Rose Rising

By Beacon Staff

Just before taking first place in her class by more than six minutes at the Mountain Bike Cross-country National Championships in Sun Valley, Idaho, Rose Grant crashed.


Video of her ride shows the 28-year-old Kalispell cyclist descending a steep, technical, jagged pitch before the final stretch to the finish, when she loses her line and topples onto her left side and head, landing on rocks. She quickly climbed back on the bike and went on to win the Women’s Category 1 class, ages 25-29, coming in second overall in Women’s Category 1, ages 19-60+.

Grant learned later she had separated her shoulder in the crash, though you wouldn’t know it from the way she raised her arms over her head standing atop the podium. Back in the Flathead five days later, those arms still bear scrapes, bruises and cuts, but she is just thankful her injuries weren’t worse.

“It is getting better but it’s really slowly,” Grant said. “It’s much better than having a broken bone.”

Though it barely slowed her down, that crash represents one of the few setbacks Grant has faced since she began seriously mountain bike racing this season. Since buying her first USA Cycling license this year, she has won almost every race in her class she has entered, and may very well be the fastest female mountain biker in Montana. The win at Nationals only reinforced her growing reputation.

“I go there and I have no idea what to expect because I’ve never done anything like that before,” Grant said. “I certainly didn’t expect to come home with a stars-and-stripes jersey and a gold medal.”

Originally from Darby, Grant began mountain biking as a teenager competing in, “a few laid-back races.” Though she ran during college in Florida, she stopped mountain biking almost entirely. Then she rode the mountain biking leg of the Glacier Challenge a few years ago, and was reminded of how fun she found it. Riding her older brother’s 10-year-old bike, Grant competed in Whitefish Resort’s Thursday Night Race League three times last summer, in the sport and expert divisions. She won every race.

Being asked to join the Sportsman Ski Haus team for this season compelled Grant to begin training harder and overcome her relative inexperience. It was time to get serious.

“Then it’s like, well I’ve got to keep up with all these awesome dudes,” she recalled, adding that she felt embarrassed asking her teammates basic questions, like how to fuel or how to train.

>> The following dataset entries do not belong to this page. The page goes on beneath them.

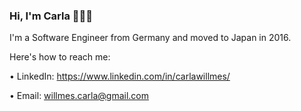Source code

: ### Hi, I'm Carla 💅🏻😎

I'm a Software Engineer from Germany and moved to Japan in 2016.


Here's how to reach me:

• LinkedIn: https://www.linkedin.com/in/carlawillmes/

• Email: willmes.carla@gmail.com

Typically, mountain bike racers begin in the lower categories and work their way up, but Grant managed to skip over Category 3 to enter the Category 2 class at the Unravel the Scratchgravel race in Helena May 15 – which she won. The following weekend in Kalispell, Grant took first in the Pro/Cat 1 class of the Herron Hammer race. In June, the Disco Mountain Boogie at Discovery Ski area in Anaconda was significant in that it marked the first time Grant faced off against Lisa Curry, one of the best female riders in the state. Grant won by more than two minutes.

“She had a reputation for being the fastest female mountain biker in Montana,” Grant said. “When I beat her there that was kind of a big deal for me.”

Grant also placed high in several other races this summer, taking second among women in the Glacier Challenge and first in the team co-ed open class at the Furious 3 in Fernie, riding with Hammer Nutrition’s Dustin Phillips, by nearly two hours.

Even Grant finds herself startled at how well she has done so far.

“I just always expect these other girls to be better than me,” she said. “I surprise myself a lot when I finish first.”

Though she is quick to point out she puts in the hours on trails around the valley, including Pig Farm, Herron Park and Lone Pine State Park.

“I don’t want to say it comes across easy because I train hard and I work hard,” Grant said. “I’m aggressive and I can torture my body pretty well – push it definitely beyond a comfortable limit.”

She compares her bike training to training for a marathon, but in addition to fitness, mountain bike racing requires bike-handling skills, balance and fearlessness in a way road running simply doesn’t, and Grant can’t put her finger on how she has attained those qualities in such short time. Additionally, she is consistent, rarely having a bad day on the course.

“Once I get to the start line, I get really, really competitive and I want to win,” she said. “I don’t know what it is, but it is kind of funny.”

It helps, too, that she upgraded from her brother’s old bicycle to a Cannondale Flash.

“When I first started riding it, it felt like it had an engine on its own, compared to my old bike,” she said.

Once her shoulder heals, Grant is focused on finishing out the season and winning every race she can in Category 1. She is deeply grateful to her sponsors, Hammer Nutrition and Sportsman Ski Haus, and her husband, for the support she has received this season.

But if Grant continues to dominate Category 1, the obvious next step is to move up to the Pro/Expert class, which demands even more training time and dedication, and it’s not a decision she enters into lightly.

“Of course I want to go out and challenge myself,” she said. “I’m just not sure.”

Nor has she ever raced cyclocross, which she is considering. So for now, she will concentrate on the summer’s remaining races, and try not to over-think it, which has been working fine so far.

“I just go out there and ride and I do well and it’s awesome,” Grant said. “I am having one of the best summers of my life, for sure.”